Onions. You’re a smart kid. You don’t need me to tell you that onions, like parfaits, have layers. I thought I was a smart kid, too. But it didn’t occur to me how many complex, poorly understood layers I was adding to my development environment when I started using Vagrant. Working with all the layers of a normal, right-on-your-host-OS dev environment can already be difficult sometimes. Like, when you’re trying to use RSpec with Capybara’s DSL hooked through Selenium which powers Firefox to poke and prod your app in your test environment without you needing to do it manually each time. That stuff’s hard. I know your pain! Then DatabaseCleaner doesn’t work, but you don’t know the problem is with DatabaseCleaner, and you spend half a day searching through your whole complex stack of testing software, trying to figure out why data you clearly created isn’t showing up in the RSpec-Capybara-Selenium-driven automated Firefox browser!

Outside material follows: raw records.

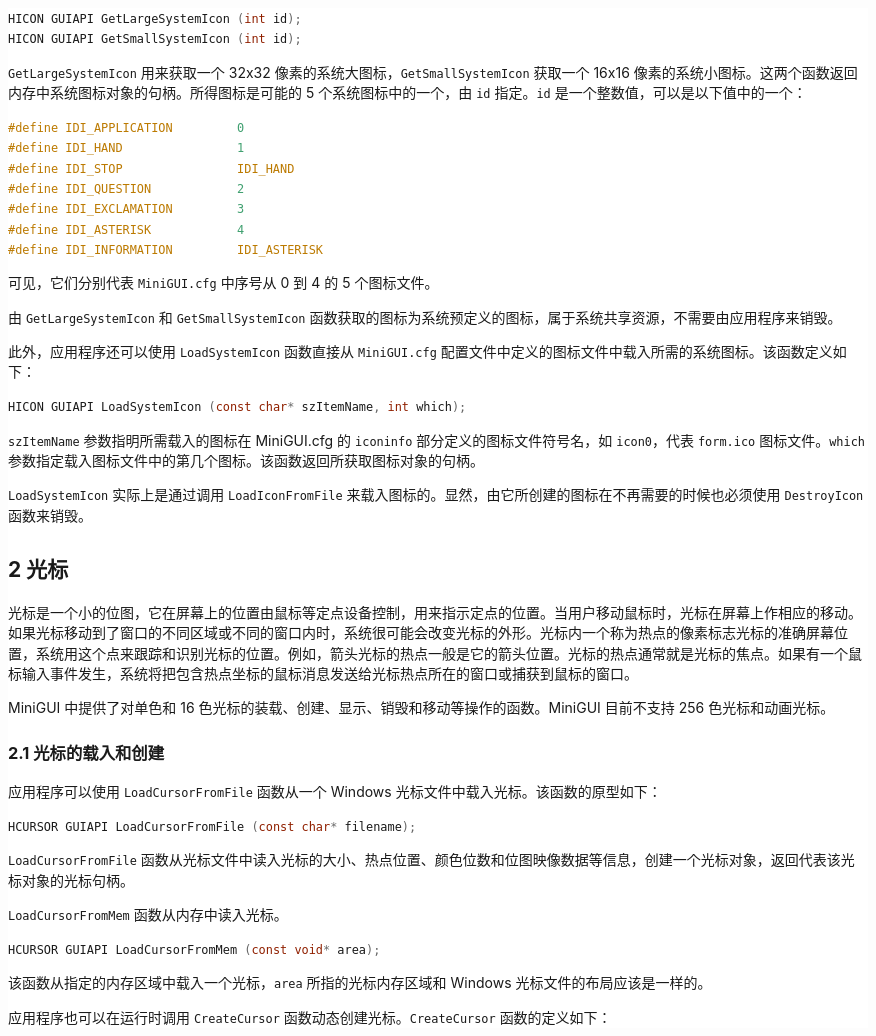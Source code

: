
 ```c
HICON GUIAPI GetLargeSystemIcon (int id);
HICON GUIAPI GetSmallSystemIcon (int id);
```

`GetLargeSystemIcon` 用来获取一个 32x32 像素的系统大图标，`GetSmallSystemIcon` 获取一个 16x16 像素的系统小图标。这两个函数返回内存中系统图标对象的句柄。所得图标是可能的 5 个系统图标中的一个，由 `id` 指定。`id` 是一个整数值，可以是以下值中的一个：

```c
#define IDI_APPLICATION         0
#define IDI_HAND                1
#define IDI_STOP                IDI_HAND
#define IDI_QUESTION            2
#define IDI_EXCLAMATION         3
#define IDI_ASTERISK            4
#define IDI_INFORMATION         IDI_ASTERISK
```

可见，它们分别代表 `MiniGUI.cfg` 中序号从 0 到 4 的 5 个图标文件。

由 `GetLargeSystemIcon` 和 `GetSmallSystemIcon` 函数获取的图标为系统预定义的图标，属于系统共享资源，不需要由应用程序来销毁。

此外，应用程序还可以使用 `LoadSystemIcon` 函数直接从 `MiniGUI.cfg` 配置文件中定义的图标文件中载入所需的系统图标。该函数定义如下：

```c
HICON GUIAPI LoadSystemIcon (const char* szItemName, int which);
```

`szItemName` 参数指明所需载入的图标在 MiniGUI.cfg 的 `iconinfo` 部分定义的图标文件符号名，如 `icon0`，代表 `form.ico` 图标文件。`which` 参数指定载入图标文件中的第几个图标。该函数返回所获取图标对象的句柄。

`LoadSystemIcon` 实际上是通过调用 `LoadIconFromFile` 来载入图标的。显然，由它所创建的图标在不再需要的时候也必须使用 `DestroyIcon` 函数来销毁。

## 2 光标

光标是一个小的位图，它在屏幕上的位置由鼠标等定点设备控制，用来指示定点的位置。当用户移动鼠标时，光标在屏幕上作相应的移动。如果光标移动到了窗口的不同区域或不同的窗口内时，系统很可能会改变光标的外形。光标内一个称为热点的像素标志光标的准确屏幕位置，系统用这个点来跟踪和识别光标的位置。例如，箭头光标的热点一般是它的箭头位置。光标的热点通常就是光标的焦点。如果有一个鼠标输入事件发生，系统将把包含热点坐标的鼠标消息发送给光标热点所在的窗口或捕获到鼠标的窗口。

MiniGUI 中提供了对单色和 16 色光标的装载、创建、显示、销毁和移动等操作的函数。MiniGUI 目前不支持 256 色光标和动画光标。

### 2.1 光标的载入和创建

应用程序可以使用 `LoadCursorFromFile` 函数从一个 Windows 光标文件中载入光标。该函数的原型如下：

```c
HCURSOR GUIAPI LoadCursorFromFile (const char* filename);
```

`LoadCursorFromFile` 函数从光标文件中读入光标的大小、热点位置、颜色位数和位图映像数据等信息，创建一个光标对象，返回代表该光标对象的光标句柄。

`LoadCursorFromMem` 函数从内存中读入光标。

```c
HCURSOR GUIAPI LoadCursorFromMem (const void* area);
```

该函数从指定的内存区域中载入一个光标，`area` 所指的光标内存区域和 Windows 光标文件的布局应该是一样的。

应用程序也可以在运行时调用 `CreateCursor` 函数动态创建光标。`CreateCursor` 函数的定义如下：
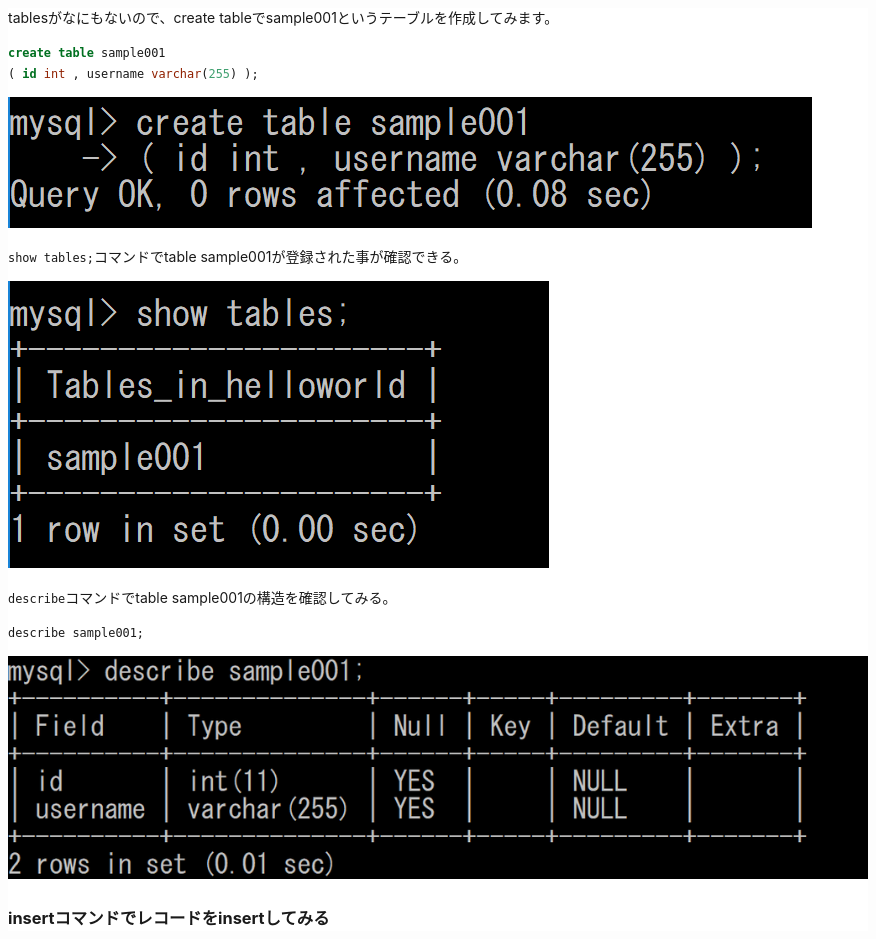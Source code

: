 tablesがなにもないので、create tableでsample001というテーブルを作成してみます。

```sql
create table sample001
( id int , username varchar(255) );
```

![](image/createHelloworldStep004.png)

`show tables;`コマンドでtable sample001が登録された事が確認できる。

![](image/createHelloworldStep005.png)

`describe`コマンドでtable sample001の構造を確認してみる。

`describe sample001;`

![](image/createHelloworldStep006.png)

### insertコマンドでレコードをinsertしてみる
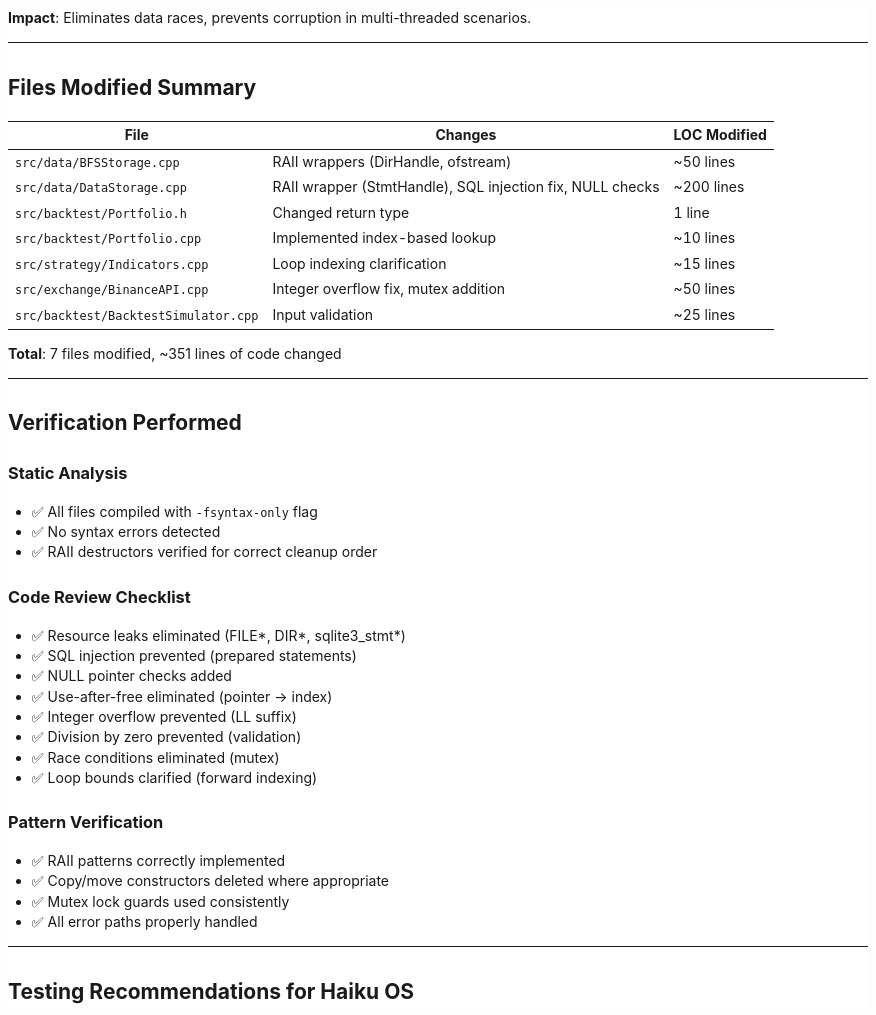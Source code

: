 **Impact**: Eliminates data races, prevents corruption in multi-threaded scenarios.

---

## Files Modified Summary

| File | Changes | LOC Modified |
|------|---------|--------------|
| `src/data/BFSStorage.cpp` | RAII wrappers (DirHandle, ofstream) | ~50 lines |
| `src/data/DataStorage.cpp` | RAII wrapper (StmtHandle), SQL injection fix, NULL checks | ~200 lines |
| `src/backtest/Portfolio.h` | Changed return type | 1 line |
| `src/backtest/Portfolio.cpp` | Implemented index-based lookup | ~10 lines |
| `src/strategy/Indicators.cpp` | Loop indexing clarification | ~15 lines |
| `src/exchange/BinanceAPI.cpp` | Integer overflow fix, mutex addition | ~50 lines |
| `src/backtest/BacktestSimulator.cpp` | Input validation | ~25 lines |

**Total**: 7 files modified, ~351 lines of code changed

---

## Verification Performed

### Static Analysis
- ✅ All files compiled with `-fsyntax-only` flag
- ✅ No syntax errors detected
- ✅ RAII destructors verified for correct cleanup order

### Code Review Checklist
- ✅ Resource leaks eliminated (FILE*, DIR*, sqlite3_stmt*)
- ✅ SQL injection prevented (prepared statements)
- ✅ NULL pointer checks added
- ✅ Use-after-free eliminated (pointer → index)
- ✅ Integer overflow prevented (LL suffix)
- ✅ Division by zero prevented (validation)
- ✅ Race conditions eliminated (mutex)
- ✅ Loop bounds clarified (forward indexing)

### Pattern Verification
- ✅ RAII patterns correctly implemented
- ✅ Copy/move constructors deleted where appropriate
- ✅ Mutex lock guards used consistently
- ✅ All error paths properly handled

---

## Testing Recommendations for Haiku OS
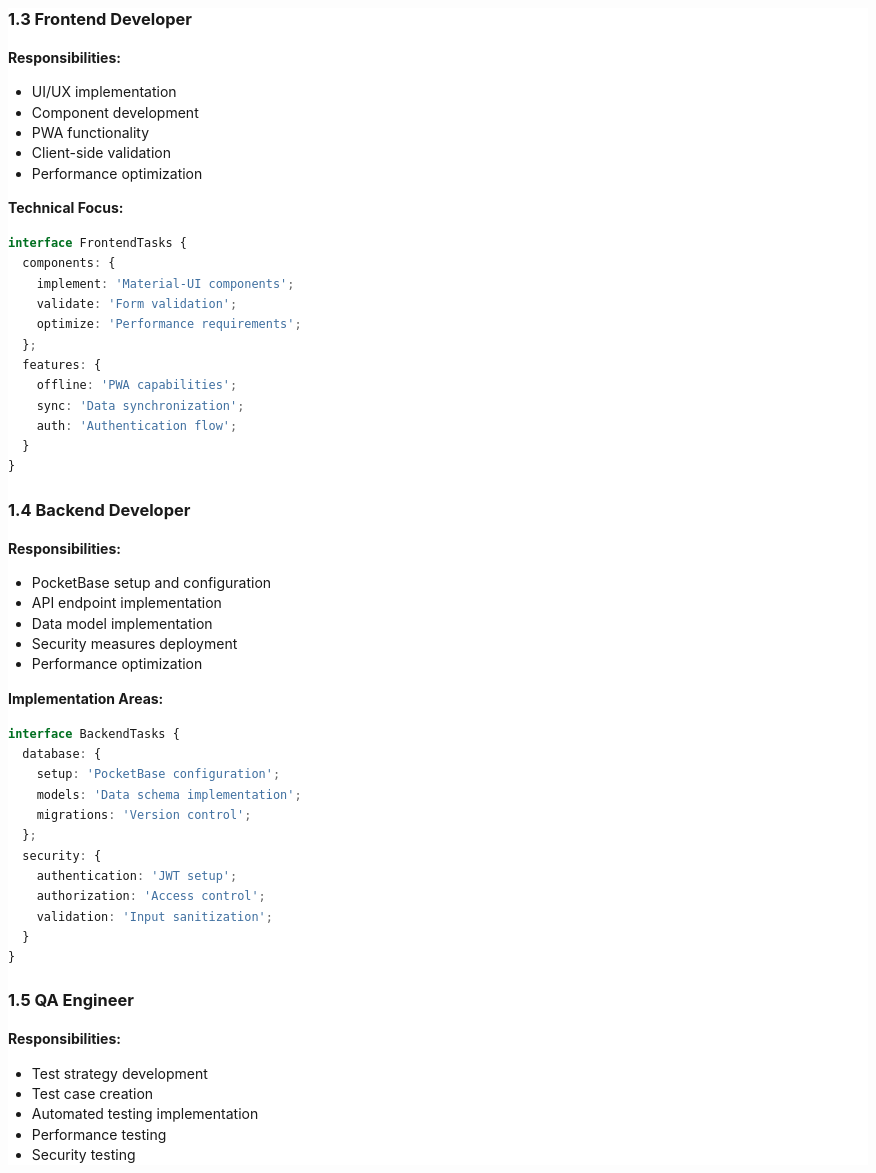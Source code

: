 ### 1.3 Frontend Developer
**Responsibilities:**
- UI/UX implementation
- Component development
- PWA functionality
- Client-side validation
- Performance optimization

**Technical Focus:**
```typescript
interface FrontendTasks {
  components: {
    implement: 'Material-UI components';
    validate: 'Form validation';
    optimize: 'Performance requirements';
  };
  features: {
    offline: 'PWA capabilities';
    sync: 'Data synchronization';
    auth: 'Authentication flow';
  }
}
```

### 1.4 Backend Developer
**Responsibilities:**
- PocketBase setup and configuration
- API endpoint implementation
- Data model implementation
- Security measures deployment
- Performance optimization

**Implementation Areas:**
```typescript
interface BackendTasks {
  database: {
    setup: 'PocketBase configuration';
    models: 'Data schema implementation';
    migrations: 'Version control';
  };
  security: {
    authentication: 'JWT setup';
    authorization: 'Access control';
    validation: 'Input sanitization';
  }
}
```

### 1.5 QA Engineer
**Responsibilities:**
- Test strategy development
- Test case creation
- Automated testing implementation
- Performance testing
- Security testing
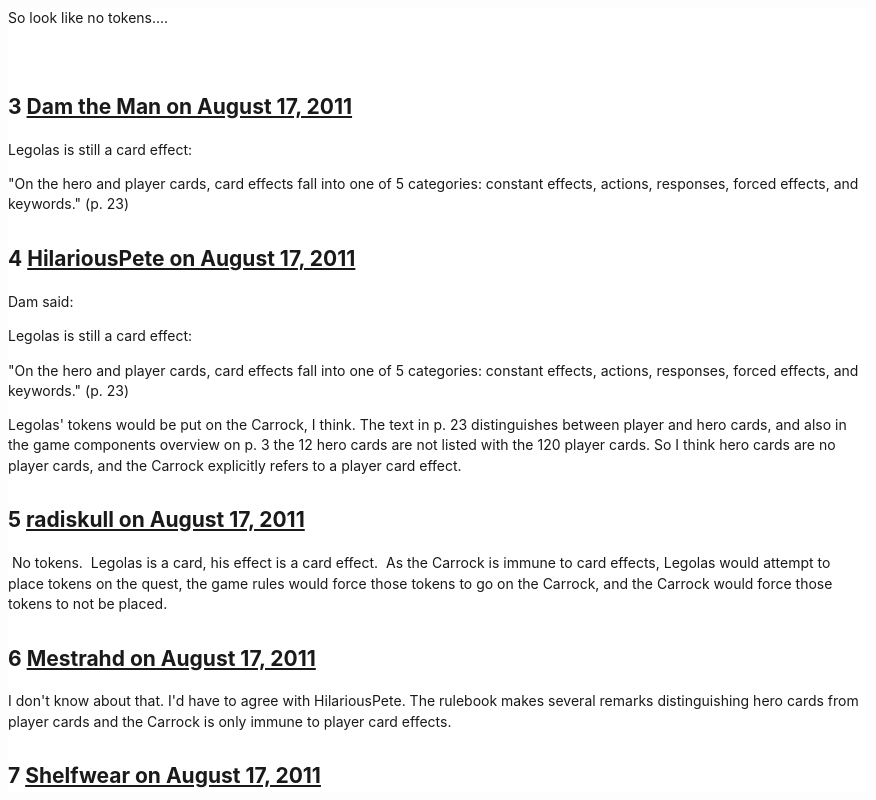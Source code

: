 So look like no tokens....

 

## 3 [Dam the Man on August 17, 2011](https://community.fantasyflightgames.com/topic/51706-the-carrock/?do=findComment&comment=515796)

Legolas is still a card effect:

"On the hero and player
cards, card effects fall into one of 5 categories:
constant effects, actions, responses, forced effects,
and keywords." (p. 23)

## 4 [HilariousPete on August 17, 2011](https://community.fantasyflightgames.com/topic/51706-the-carrock/?do=findComment&comment=515804)

Dam said:

Legolas is still a card effect:

"On the hero and player
cards, card effects fall into one of 5 categories:
constant effects, actions, responses, forced effects,
and keywords." (p. 23)



Legolas' tokens would be put on the Carrock, I think. The text in p. 23 distinguishes between player and hero cards, and also in the game components overview on p. 3 the 12 hero cards are not listed with the 120 player cards. So I think hero cards are no player cards, and the Carrock explicitly refers to a player card effect.

## 5 [radiskull on August 17, 2011](https://community.fantasyflightgames.com/topic/51706-the-carrock/?do=findComment&comment=515930)

 No tokens.  Legolas is a card, his effect is a card effect.  As the Carrock is immune to card effects, Legolas would attempt to place tokens on the quest, the game rules would force those tokens to go on the Carrock, and the Carrock would force those tokens to not be placed.

## 6 [Mestrahd on August 17, 2011](https://community.fantasyflightgames.com/topic/51706-the-carrock/?do=findComment&comment=515950)

I don't know about that. I'd have to agree with HilariousPete. The rulebook makes several remarks distinguishing hero cards from player cards and the Carrock is only immune to player card effects.

## 7 [Shelfwear on August 17, 2011](https://community.fantasyflightgames.com/topic/51706-the-carrock/?do=findComment&comment=515964)
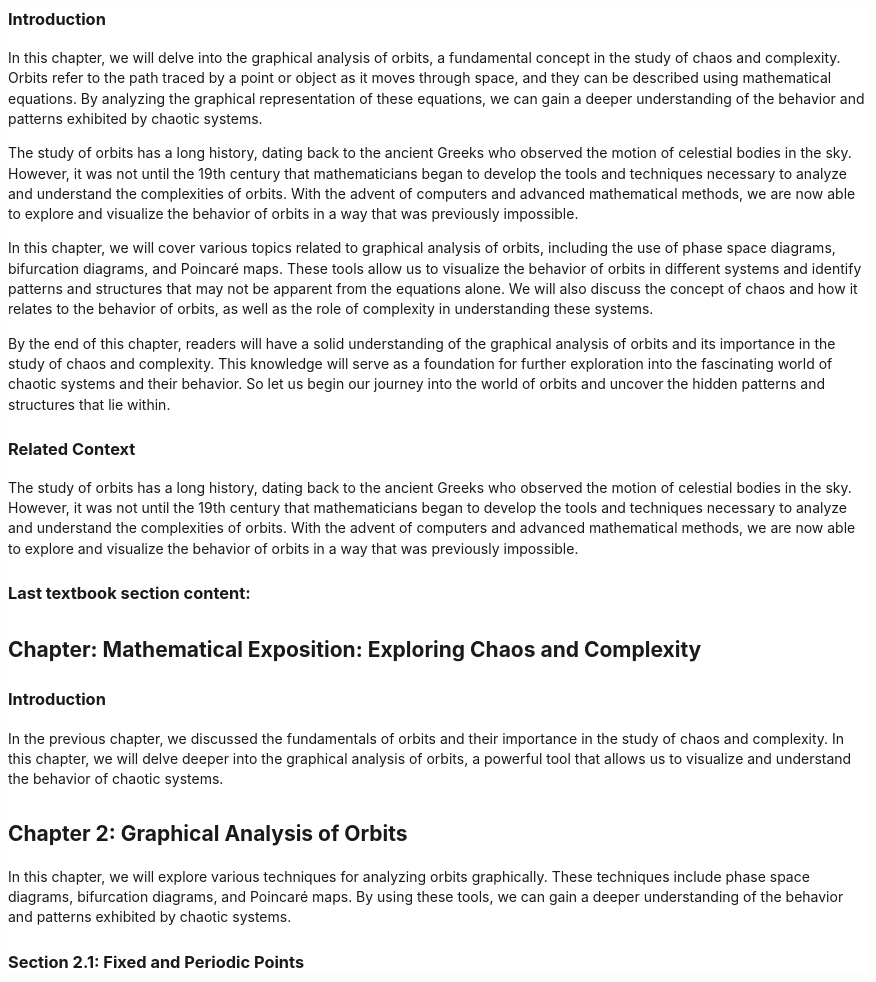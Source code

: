 ### Introduction

In this chapter, we will delve into the graphical analysis of orbits, a fundamental concept in the study of chaos and complexity. Orbits refer to the path traced by a point or object as it moves through space, and they can be described using mathematical equations. By analyzing the graphical representation of these equations, we can gain a deeper understanding of the behavior and patterns exhibited by chaotic systems.

The study of orbits has a long history, dating back to the ancient Greeks who observed the motion of celestial bodies in the sky. However, it was not until the 19th century that mathematicians began to develop the tools and techniques necessary to analyze and understand the complexities of orbits. With the advent of computers and advanced mathematical methods, we are now able to explore and visualize the behavior of orbits in a way that was previously impossible.

In this chapter, we will cover various topics related to graphical analysis of orbits, including the use of phase space diagrams, bifurcation diagrams, and Poincaré maps. These tools allow us to visualize the behavior of orbits in different systems and identify patterns and structures that may not be apparent from the equations alone. We will also discuss the concept of chaos and how it relates to the behavior of orbits, as well as the role of complexity in understanding these systems.

By the end of this chapter, readers will have a solid understanding of the graphical analysis of orbits and its importance in the study of chaos and complexity. This knowledge will serve as a foundation for further exploration into the fascinating world of chaotic systems and their behavior. So let us begin our journey into the world of orbits and uncover the hidden patterns and structures that lie within.


### Related Context
The study of orbits has a long history, dating back to the ancient Greeks who observed the motion of celestial bodies in the sky. However, it was not until the 19th century that mathematicians began to develop the tools and techniques necessary to analyze and understand the complexities of orbits. With the advent of computers and advanced mathematical methods, we are now able to explore and visualize the behavior of orbits in a way that was previously impossible.

### Last textbook section content:
## Chapter: Mathematical Exposition: Exploring Chaos and Complexity

### Introduction

In the previous chapter, we discussed the fundamentals of orbits and their importance in the study of chaos and complexity. In this chapter, we will delve deeper into the graphical analysis of orbits, a powerful tool that allows us to visualize and understand the behavior of chaotic systems.

## Chapter 2: Graphical Analysis of Orbits

In this chapter, we will explore various techniques for analyzing orbits graphically. These techniques include phase space diagrams, bifurcation diagrams, and Poincaré maps. By using these tools, we can gain a deeper understanding of the behavior and patterns exhibited by chaotic systems.

### Section 2.1: Fixed and Periodic Points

Now imagine taking all of that complexity, and on top of all of it, shoving it inside a VM that doesn’t even have a GUI. And now your charmer will start getting condescending.
Just make Firefox headless with xvfb, they’ll say, or maybe they’ll try to tell you to
simply network your guest VM and your host OS together, powering full-GUI Firefox on your host OS through ssh on your VM. They’ll throw the word around a lot:
just. Just headless xvfb cucumber steak. Just make it all work like I did it wasn’t even hard I don’t understand why you stupid.
The worst part, kid? No matter how good of a job you do with all of this, the rest of your team isn’t even going to want to use it. You know, because slow and onions. They already see that. And they’ve tried to tell you a few times, but they’ll let you go humor yourself. But they don’t want to be subjected to all that. They’ve already got their whole Rails stack, along with Redis and a few other dependencies, nicely controlled with chruby and foreman. And if you’re the only one using all this crap? If you’re the only one? Remember the chief selling point from your charmer? The
no more ‘works on my machine’ thing? You didn’t solve that problem. You made it worse.
Which brings me to the last way that Vagrant is like an onion: it makes you cry.
Now, kid, don’t despair too much. I’ve never met one, but I’ve heard that there are people in this world who enjoy DevOps.
You know how you like building software because thousands or millions of people can use it and improve their lives? Well, there are people who have similar but smaller aspirations. They want to make nice Unix systems with Ansible or Docker or whatever’s trendy these days (Chef? God save their souls). They want to make this stuff for, like, five users. Instead of the thousands or millions that you aspire to. But good news for you! You’re one of the five people they want to help!
These people presumably like watching the output from automated server builds.
Oh look at that! they squeal,
it’s configuring nginx on all four machines at once! Or something. The black hole of time that is DevOps exhilarates them! I don’t really understand these people. But I’ve heard they’re out there.
So if you work for a company that finds one and hires them, maybe you can make them build your dev environments. Maybe, after they’ve configured your production environment to avoid the catastrophe that’s currently just around the corner, maybe you can set them to configuring your Vagrant, too.
But unless you have someone that actually likes working with all this crap, I’m telling you to stay away from it. Don’t do what I did. The charmer was a DevOps nerd, not an app developer. Stay away.